This content was provided as a Professional Contribution through the FinOps Certified Professional program.
Summary: FinOps practitioners can implement gamification to improve accountability and support container optimization. Deploying shared dashboards that rank cost and resource efficiency by application namespace, celebrating the top-performing teams in monthly newsletters, and offering targeted coaching (such as implementing HPA/VPA scaling or start-stop scripts) to under-performers shifts the culture from top-down enforcement to peer-driven ownership. By making cloud usage transparent and comparative, engineers become motivated to proactively optimize their Kubernetes environments without sacrificing reliability.

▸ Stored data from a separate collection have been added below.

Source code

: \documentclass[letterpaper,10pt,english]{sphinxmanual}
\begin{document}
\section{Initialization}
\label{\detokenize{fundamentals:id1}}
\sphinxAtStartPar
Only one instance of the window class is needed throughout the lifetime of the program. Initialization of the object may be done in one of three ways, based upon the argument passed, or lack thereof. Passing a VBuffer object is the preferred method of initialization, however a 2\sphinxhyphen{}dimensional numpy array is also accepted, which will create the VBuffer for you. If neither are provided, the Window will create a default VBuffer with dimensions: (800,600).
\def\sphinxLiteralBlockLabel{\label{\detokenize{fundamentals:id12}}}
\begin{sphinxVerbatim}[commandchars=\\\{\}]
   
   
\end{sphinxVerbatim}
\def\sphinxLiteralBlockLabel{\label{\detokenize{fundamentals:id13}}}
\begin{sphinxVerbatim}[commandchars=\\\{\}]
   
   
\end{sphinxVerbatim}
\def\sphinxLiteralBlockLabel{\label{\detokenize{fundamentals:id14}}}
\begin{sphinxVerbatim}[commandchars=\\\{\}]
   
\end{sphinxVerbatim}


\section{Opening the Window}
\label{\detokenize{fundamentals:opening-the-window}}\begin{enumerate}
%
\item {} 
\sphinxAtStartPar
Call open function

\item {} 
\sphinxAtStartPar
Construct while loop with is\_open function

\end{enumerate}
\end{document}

Facilitating the migration of applications from on-premise infrastructure to Kubernetes in the AWS Cloud was originally driven by a strategic decision from leadership, aiming to capitalize on the cloud’s scalability and agility. However, following the transition, we encountered significant challenges with uncontrolled spending, with costs becoming excessively high for some applications.
This unexpected surge in expenses prompted a crucial shift in focus towards tighter financial control and enhanced resource management.
Here are insights on how we navigated these challenges, gamified the optimization of containers, and implemented FinOps practices to optimize spending while ensuring efficient resource utilization across our cloud operations.
Prior to FinOps actions, our transition to Kubernetes presented several challenges, largely due to its novelty among many DevOps team members. With a primary focus on ensuring production stability, the DevOps teams allocated high guaranteed vCPU and memory resources across the board to maintain service availability. This approach led to an exact replication of production environments in both development and pre-production, significantly increasing costs.
Additionally, there was a lack of attention to unused pods, which continued to consume resources unnecessarily. Moreover, the teams had not implemented Vertical Pod Autoscaler (VPA) and Horizontal Pod Autoscaler (HPA) for autoscaling, missing critical opportunities to optimize resource usage and cost efficiency.
Faced with an urgent need for immediate results, driven by leadership directives, we initially organized meetings with the DevOps teams responsible for the applications that consumed the most resources. During these sessions, we presented our usage analysis and provided targeted recommendations to eliminate idle resources, introduce scheduled start-stop routines, and implement rightsizing strategies. This approach yielded positive outcomes in the short term.
However, once the frequency of our meetings decreased, old habits resurfaced. The teams reverted to demanding high allocations of guaranteed vCPU and memory, justifying these requests with issues encountered during usage spikes or severe system crashes. A significant challenge we faced with this initial strategy was that it did not foster a sense of ongoing accountability among the DevOps teams, leading to repeated resource management issues.
When our initial efforts did not lead to sustainable savings, we decided to adopt a new strategy centered around ‘responsibility’ and ‘gamification’. We began by creating a PowerBI dashboard that displayed and compared the costs and resource usage for CPU and memory, segmented by application namespaces. This allowed all business units to view their costs in relation to their peers. At the end of each month, we compiled these insights into a newsletter that highlighted and celebrated the teams that achieved the most significant cost reductions.
For those teams showing less engagement, we provided specific recommendations and offered additional support. This included arranging coaching sessions with DevOps experts to assist in implementing start and stop scripts for off-peak times, such as nights and weekends. We also helped the highest consuming applications implement Horizontal Pod Autoscaler (HPA) and Vertical Pod Autoscaler (VPA) to optimize their resource scaling.
Our revised approach not only yielded very good results but also significantly enhanced our capabilities in resource utilization and efficiency. By integrating gamification and transparent reporting into our processes, we established a stronger FinOps culture across the organization.
This shift led to increased accountability among the DevOps teams, who took greater ownership of their resource management. The teams felt a sense of pride in their actions, motivated by the positive recognition from their peers and the detailed feedback provided. Moreover, this transformation received strong support from leadership, reinforcing the importance of FinOps principles at both the management and team levels.
This collective effort not only improved our FinOps efficiency but also solidified a culture of cost-awareness and proactive management.
Initially driven by urgency, our first approach did not fully embrace the foundational FinOps principle that ‘Everyone takes ownership of their cloud usage.’ As a result, the improvements were not sustained. Recognizing this, we shifted our strategy to emphasize the importance of building references and employing gamification.
We implemented a comparative dashboard that visually encouraged DevOps teams to modify their behaviors by making the data easy to understand and act upon. This simple yet effective tool not only motivated teams but also facilitated immediate feedback on their actions, illustrating the potential future benefits of their efforts.
By simplifying the presentation and communication of data, we ensured that all team members could easily engage with and respond to the insights provided, fostering a more robust and enduring FinOps culture.